Nuestro pasaje de Marcos nos dice, sin embargo, que “todo será derribado”. Como cultura, invertimos mucho en mantener las cosas idénticas. ¿Cuántos enunciadores de la verdad, desde Malcolm X a nuestro Señor Jesucristo, han sido ejecutados en un vano intento de mantener el orden presente?

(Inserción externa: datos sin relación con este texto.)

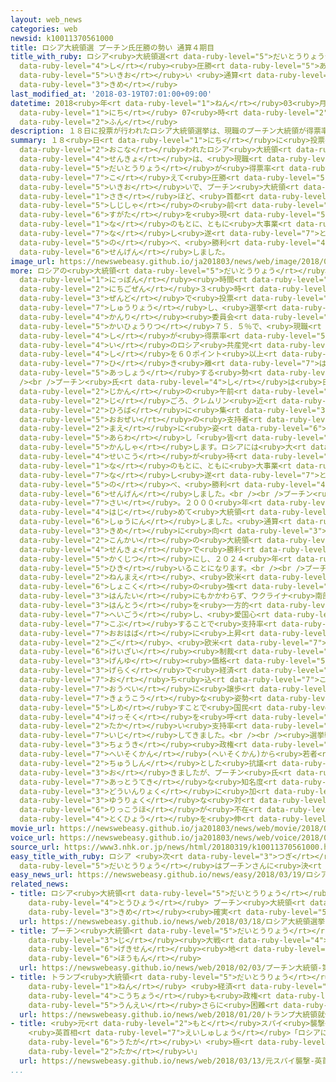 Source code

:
 ```yaml
---
layout: web_news
categories: web
newsid: k10011370561000
title: ロシア大統領選 プーチン氏圧勝の勢い 通算４期目
title_with_ruby: ロシア<ruby>大統領選<rt data-ruby-level="5">だいとうりょうせん</rt></ruby> プーチン<ruby>氏<rt
  data-ruby-level="4">し</rt></ruby><ruby>圧勝<rt data-ruby-level="5">あっしょう</rt></ruby>の<ruby>勢<rt
  data-ruby-level="5">いきお</rt></ruby>い <ruby>通算<rt data-ruby-level="2">つうさん</rt></ruby>４<ruby>期目<rt
  data-ruby-level="3">きめ</rt></ruby>
last_modified_at: '2018-03-19T07:01:00+09:00'
datetime: 2018<ruby>年<rt data-ruby-level="1">ねん</rt></ruby>03<ruby>月<rt data-ruby-level="1">がつ</rt></ruby>19<ruby>日<rt
  data-ruby-level="1">にち</rt></ruby> 07<ruby>時<rt data-ruby-level="2">じ</rt></ruby>01<ruby>分<rt
  data-ruby-level="2">ふん</rt></ruby>
description: １８日に投票が行われたロシア大統領選挙は、現職のプーチン大統領が得票率７０％を超えて圧勝する勢いで、プーチン大統領は先ほど、首都モスクワで支持者の前に姿を現し「ロシアの名のもとに、ともに大事業を成し遂げよう」と述べ、勝利を宣言しました。
summary: １８<ruby>日<rt data-ruby-level="1">にち</rt></ruby>に<ruby>投票<rt data-ruby-level="4">とうひょう</rt></ruby>が<ruby>行<rt
  data-ruby-level="2">おこな</rt></ruby>われたロシア<ruby>大統領<rt data-ruby-level="5">だいとうりょう</rt></ruby><ruby>選挙<rt
  data-ruby-level="4">せんきょ</rt></ruby>は、<ruby>現職<rt data-ruby-level="5">げんしょく</rt></ruby>のプーチン<ruby>大統領<rt
  data-ruby-level="5">だいとうりょう</rt></ruby>が<ruby>得票率<rt data-ruby-level="5">とくひょうりつ</rt></ruby>７０％を<ruby>超<rt
  data-ruby-level="7">こ</rt></ruby>えて<ruby>圧勝<rt data-ruby-level="5">あっしょう</rt></ruby>する<ruby>勢<rt
  data-ruby-level="5">いきお</rt></ruby>いで、プーチン<ruby>大統領<rt data-ruby-level="5">だいとうりょう</rt></ruby>は<ruby>先<rt
  data-ruby-level="1">さき</rt></ruby>ほど、<ruby>首都<rt data-ruby-level="3">しゅと</rt></ruby>モスクワで<ruby>支持者<rt
  data-ruby-level="5">しじしゃ</rt></ruby>の<ruby>前<rt data-ruby-level="2">まえ</rt></ruby>に<ruby>姿<rt
  data-ruby-level="6">すがた</rt></ruby>を<ruby>現<rt data-ruby-level="5">あらわ</rt></ruby>し「ロシアの<ruby>名<rt
  data-ruby-level="1">な</rt></ruby>のもとに、ともに<ruby>大事業<rt data-ruby-level="3">だいじぎょう</rt></ruby>を<ruby>成<rt
  data-ruby-level="7">な</rt></ruby>し<ruby>遂<rt data-ruby-level="7">と</rt></ruby>げよう」と<ruby>述<rt
  data-ruby-level="5">の</rt></ruby>べ、<ruby>勝利<rt data-ruby-level="4">しょうり</rt></ruby>を<ruby>宣言<rt
  data-ruby-level="6">せんげん</rt></ruby>しました。
image_url: https://newswebeasy.github.io/ja201803/news/web/image/2018/03/19/K10011370561_1803190824_1803190839_01_03.jpg
more: ロシアの<ruby>大統領<rt data-ruby-level="5">だいとうりょう</rt></ruby><ruby>選挙<rt data-ruby-level="4">せんきょ</rt></ruby>は<ruby>日本<rt
  data-ruby-level="1">にっぽん</rt></ruby><ruby>時間<rt data-ruby-level="2">じかん</rt></ruby>の１９<ruby>日午前<rt
  data-ruby-level="2">にちごぜん</rt></ruby>３<ruby>時<rt data-ruby-level="2">じ</rt></ruby>に<ruby>全土<rt
  data-ruby-level="3">ぜんど</rt></ruby>で<ruby>投票<rt data-ruby-level="4">とうひょう</rt></ruby>が<ruby>終了<rt
  data-ruby-level="7">しゅうりょう</rt></ruby>し、<ruby>選挙<rt data-ruby-level="4">せんきょ</rt></ruby><ruby>管理<rt
  data-ruby-level="4">かんり</rt></ruby><ruby>委員会<rt data-ruby-level="3">いいんかい</rt></ruby>によりますと<ruby>開票率<rt
  data-ruby-level="5">かいひょうりつ</rt></ruby>７５．５％で、<ruby>現職<rt data-ruby-level="5">げんしょく</rt></ruby>のプーチン<ruby>氏<rt
  data-ruby-level="4">し</rt></ruby>が<ruby>得票率<rt data-ruby-level="5">とくひょうりつ</rt></ruby>７６．１％と、２<ruby>位<rt
  data-ruby-level="4">い</rt></ruby>のロシア<ruby>共産党<rt data-ruby-level="6">きょうさんとう</rt></ruby>のグルジーニン<ruby>氏<rt
  data-ruby-level="4">し</rt></ruby>を６０ポイント<ruby>以上<rt data-ruby-level="4">いじょう</rt></ruby><ruby>引<rt
  data-ruby-level="7">ひ</rt></ruby>き<ruby>離<rt data-ruby-level="7">はな</rt></ruby>して<ruby>圧勝<rt
  data-ruby-level="5">あっしょう</rt></ruby>する<ruby>勢<rt data-ruby-level="5">いきお</rt></ruby>いです。<br
  /><br />プーチン<ruby>氏<rt data-ruby-level="4">し</rt></ruby>は<ruby>日本<rt data-ruby-level="1">にっぽん</rt></ruby><ruby>時間<rt
  data-ruby-level="2">じかん</rt></ruby>の<ruby>午前<rt data-ruby-level="2">ごぜん</rt></ruby>５<ruby>時<rt
  data-ruby-level="2">じ</rt></ruby>ごろ、クレムリン<ruby>近<rt data-ruby-level="2">ちか</rt></ruby>くの<ruby>広場<rt
  data-ruby-level="2">ひろば</rt></ruby>に<ruby>集<rt data-ruby-level="3">あつ</rt></ruby>まった<ruby>大勢<rt
  data-ruby-level="5">おおぜい</rt></ruby>の<ruby>支持者<rt data-ruby-level="5">しじしゃ</rt></ruby>の<ruby>前<rt
  data-ruby-level="2">まえ</rt></ruby>に<ruby>姿<rt data-ruby-level="6">すがた</rt></ruby>を<ruby>現<rt
  data-ruby-level="5">あらわ</rt></ruby>し「<ruby>皆<rt data-ruby-level="7">みな</rt></ruby>さんに<ruby>感謝<rt
  data-ruby-level="5">かんしゃ</rt></ruby>します。ロシアには<ruby>大<rt data-ruby-level="1">おお</rt></ruby>きな<ruby>成功<rt
  data-ruby-level="4">せいこう</rt></ruby>が<ruby>待<rt data-ruby-level="3">ま</rt></ruby>っている。ロシアの<ruby>名<rt
  data-ruby-level="1">な</rt></ruby>のもとに、ともに<ruby>大事業<rt data-ruby-level="3">だいじぎょう</rt></ruby>を<ruby>成<rt
  data-ruby-level="7">な</rt></ruby>し<ruby>遂<rt data-ruby-level="7">と</rt></ruby>げよう」と<ruby>述<rt
  data-ruby-level="5">の</rt></ruby>べ、<ruby>勝利<rt data-ruby-level="4">しょうり</rt></ruby>を<ruby>宣言<rt
  data-ruby-level="6">せんげん</rt></ruby>しました。<br /><br />プーチン<ruby>氏<rt data-ruby-level="4">し</rt></ruby>は６５<ruby>歳<rt
  data-ruby-level="7">さい</rt></ruby>。２０００<ruby>年<rt data-ruby-level="1">ねん</rt></ruby>に<ruby>初<rt
  data-ruby-level="4">はじ</rt></ruby>めて<ruby>大統領<rt data-ruby-level="5">だいとうりょう</rt></ruby>に<ruby>就任<rt
  data-ruby-level="6">しゅうにん</rt></ruby>しました。<ruby>通算<rt data-ruby-level="2">つうさん</rt></ruby>４<ruby>期目<rt
  data-ruby-level="3">きめ</rt></ruby>に<ruby>向<rt data-ruby-level="3">む</rt></ruby>けた<ruby>今回<rt
  data-ruby-level="2">こんかい</rt></ruby>の<ruby>大統領<rt data-ruby-level="5">だいとうりょう</rt></ruby><ruby>選挙<rt
  data-ruby-level="4">せんきょ</rt></ruby>で<ruby>勝利<rt data-ruby-level="4">しょうり</rt></ruby>を<ruby>確実<rt
  data-ruby-level="5">かくじつ</rt></ruby>にし、２０２４<ruby>年<rt data-ruby-level="1">ねん</rt></ruby>までロシアを<ruby>率<rt
  data-ruby-level="5">ひき</rt></ruby>いることになります。<br /><br />プーチン<ruby>氏<rt data-ruby-level="4">し</rt></ruby>は４<ruby>年前<rt
  data-ruby-level="2">ねんまえ</rt></ruby>、<ruby>欧米<rt data-ruby-level="7">おうべい</rt></ruby><ruby>諸国<rt
  data-ruby-level="6">しょこく</rt></ruby>の<ruby>強<rt data-ruby-level="2">つよ</rt></ruby>い<ruby>反対<rt
  data-ruby-level="3">はんたい</rt></ruby>にもかかわらず、ウクライナ<ruby>南部<rt data-ruby-level="3">なんぶ</rt></ruby>のクリミア<ruby>半島<rt
  data-ruby-level="3">はんとう</rt></ruby>を<ruby>一方的<rt data-ruby-level="4">いっぽうてき</rt></ruby>に<ruby>併合<rt
  data-ruby-level="7">へいごう</rt></ruby>し、<ruby>愛国心<rt data-ruby-level="4">あいこくしん</rt></ruby>を<ruby>鼓舞<rt
  data-ruby-level="7">こぶ</rt></ruby>することで<ruby>支持率<rt data-ruby-level="5">しじりつ</rt></ruby>を<ruby>大幅<rt
  data-ruby-level="7">おおはば</rt></ruby>に<ruby>上昇<rt data-ruby-level="7">じょうしょう</rt></ruby>させました。その<ruby>後<rt
  data-ruby-level="2">ご</rt></ruby>、<ruby>欧米<rt data-ruby-level="7">おうべい</rt></ruby>による<ruby>経済<rt
  data-ruby-level="6">けいざい</rt></ruby><ruby>制裁<rt data-ruby-level="6">せいさい</rt></ruby>や<ruby>原油<rt
  data-ruby-level="3">げんゆ</rt></ruby><ruby>価格<rt data-ruby-level="5">かかく</rt></ruby>の<ruby>下落<rt
  data-ruby-level="3">げらく</rt></ruby>で<ruby>経済<rt data-ruby-level="6">けいざい</rt></ruby>は<ruby>落<rt
  data-ruby-level="7">お</rt></ruby>ち<ruby>込<rt data-ruby-level="7">こ</rt></ruby>みましたが、<ruby>欧米<rt
  data-ruby-level="7">おうべい</rt></ruby>に<ruby>譲歩<rt data-ruby-level="7">じょうほ</rt></ruby>しない<ruby>強硬<rt
  data-ruby-level="7">きょうこう</rt></ruby>な<ruby>姿勢<rt data-ruby-level="6">しせい</rt></ruby>を<ruby>示<rt
  data-ruby-level="5">しめ</rt></ruby>すことで<ruby>国民<rt data-ruby-level="4">こくみん</rt></ruby>に<ruby>結束<rt
  data-ruby-level="4">けっそく</rt></ruby>を<ruby>呼<rt data-ruby-level="6">よ</rt></ruby>びかけ、<ruby>高<rt
  data-ruby-level="2">たか</rt></ruby>い<ruby>支持率<rt data-ruby-level="5">しじりつ</rt></ruby>を<ruby>維持<rt
  data-ruby-level="7">いじ</rt></ruby>してきました。<br /><br /><ruby>選挙戦<rt data-ruby-level="4">せんきょせん</rt></ruby>では<ruby>長期<rt
  data-ruby-level="3">ちょうき</rt></ruby><ruby>政権<rt data-ruby-level="6">せいけん</rt></ruby>への<ruby>閉塞感<rt
  data-ruby-level="7">へいそくかん</rt></ruby>(へいそくかん)から<ruby>若者<rt data-ruby-level="6">わかもの</rt></ruby>を<ruby>中心<rt
  data-ruby-level="2">ちゅうしん</rt></ruby>とした<ruby>抗議<rt data-ruby-level="7">こうぎ</rt></ruby>デモも<ruby>起<rt
  data-ruby-level="3">お</rt></ruby>きましたが、プーチン<ruby>氏<rt data-ruby-level="4">し</rt></ruby>は<ruby>圧倒的<rt
  data-ruby-level="7">あっとうてき</rt></ruby>な<ruby>知名度<rt data-ruby-level="3">ちめいど</rt></ruby>と<ruby>動員力<rt
  data-ruby-level="3">どういんりょく</rt></ruby>に<ruby>加<rt data-ruby-level="4">くわ</rt></ruby>え、<ruby>有力<rt
  data-ruby-level="3">ゆうりょく</rt></ruby>な<ruby>対<rt data-ruby-level="3">たい</rt></ruby><ruby>立候補<rt
  data-ruby-level="6">りっこうほ</rt></ruby>が<ruby>不在<rt data-ruby-level="5">ふざい</rt></ruby>だったこともあり、<ruby>得票<rt
  data-ruby-level="4">とくひょう</rt></ruby>を<ruby>伸<rt data-ruby-level="7">の</rt></ruby>ばしました。
movie_url: https://newswebeasy.github.io/ja201803/news/web/movie/2018/03/19/k10011370561_201803191131_201803191232.mp4
voice_url: https://newswebeasy.github.io/ja201803/news/web/voice/2018/03/19/k10011370561_201803191131_201803191232.mp3
source_url: https://www3.nhk.or.jp/news/html/20180319/k10011370561000.html
easy_title_with_ruby: ロシア <ruby>次<rt data-ruby-level="3">つぎ</rt></ruby>の<ruby>大統領<rt
  data-ruby-level="5">だいとうりょう</rt></ruby>はプーチンさんに<ruby>決<rt data-ruby-level="3">き</rt></ruby>まる
easy_news_url: https://newswebeasy.github.io/news/easy/2018/03/19/ロシア-次の大統領はプーチンさんに決まる
related_news:
- title: ロシア<ruby>大統領<rt data-ruby-level="5">だいとうりょう</rt></ruby><ruby>選挙<rt data-ruby-level="4">せんきょ</rt></ruby>きょう<ruby>投票<rt
    data-ruby-level="4">とうひょう</rt></ruby> プーチン<ruby>大統領<rt data-ruby-level="5">だいとうりょう</rt></ruby>４<ruby>期目<rt
    data-ruby-level="3">きめ</rt></ruby><ruby>確実<rt data-ruby-level="5">かくじつ</rt></ruby>
  url: https://newswebeasy.github.io/news/web/2018/03/18/ロシア大統領選挙きょう投票-プーチン大統領4期目確実
- title: プーチン<ruby>大統領<rt data-ruby-level="5">だいとうりょう</rt></ruby> <ruby>第<rt data-ruby-level="3">だい</rt></ruby>２<ruby>次<rt
    data-ruby-level="3">じ</rt></ruby><ruby>大戦<rt data-ruby-level="4">たいせん</rt></ruby>の<ruby>激戦<rt
    data-ruby-level="6">げきせん</rt></ruby><ruby>地<rt data-ruby-level="2">ち</rt></ruby>を<ruby>訪問<rt
    data-ruby-level="6">ほうもん</rt></ruby>
  url: https://newswebeasy.github.io/news/web/2018/02/03/プーチン大統領-第2次大戦の激戦地を訪問
- title: トランプ<ruby>大統領<rt data-ruby-level="5">だいとうりょう</rt></ruby><ruby>就任<rt data-ruby-level="6">しゅうにん</rt></ruby>１<ruby>年<rt
    data-ruby-level="1">ねん</rt></ruby> <ruby>経済<rt data-ruby-level="6">けいざい</rt></ruby><ruby>好調<rt
    data-ruby-level="4">こうちょう</rt></ruby>も<ruby>政権<rt data-ruby-level="6">せいけん</rt></ruby><ruby>運営<rt
    data-ruby-level="5">うんえい</rt></ruby>さらに<ruby>困難<rt data-ruby-level="6">こんなん</rt></ruby>か
  url: https://newswebeasy.github.io/news/web/2018/01/20/トランプ大統領就任1年-経済好調も政権運営さらに困難か
- title: <ruby>元<rt data-ruby-level="2">もと</rt></ruby>スパイ<ruby>襲撃<rt data-ruby-level="7">しゅうげき</rt></ruby>
    <ruby>英首相<rt data-ruby-level="7">えいしゅしょう</rt></ruby>「ロシアに<ruby>責任<rt data-ruby-level="5">せきにん</rt></ruby>ある<ruby>疑<rt
    data-ruby-level="6">うたが</rt></ruby>い <ruby>極<rt data-ruby-level="7">きわ</rt></ruby>めて<ruby>高<rt
    data-ruby-level="2">たか</rt></ruby>い」
  url: https://newswebeasy.github.io/news/web/2018/03/13/元スパイ襲撃-英首相ロシアに責任ある疑い-極めて高い
...
```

Nuestro egoísmo, nuestra adicción a la comodidad y nuestro deseo de ejercer control nos impiden entrar en el espacio vulnerable del cambio.

  • ¿Qué ocurriría si en lugar de actuar movidos por nuestro instinto de proteger los muros que construimos, actuáramos, en primer lugar, movidos por el amor?
  • ¿Cuánto estaríamos dispuestos a cambiar para darle cabida a los refugiados que huyen del terror y de la violencia?
  • En lugar de adorar los ídolos de nuestros muros institucionales y del status quo, seamos transformados por el Dios del cambio y del amor, porque ciertamente “todo será derribado”.

Escrito por Leigh Kern
Leigh M Kern es postulante al presbiterado en la diócesis de Toronto y en la Iglesia Anglicana del Canadá. Ejerce también de capellana con personas que viven con adicciones y en la pobreza en New Haven, donde cursa el último año en la Escuela de Teología de la Universidad de Yale. Leigh e una apasionada de Dios, de la creatividad y de la restauración. En su tiempo libre disfruta pintando y componiendo música.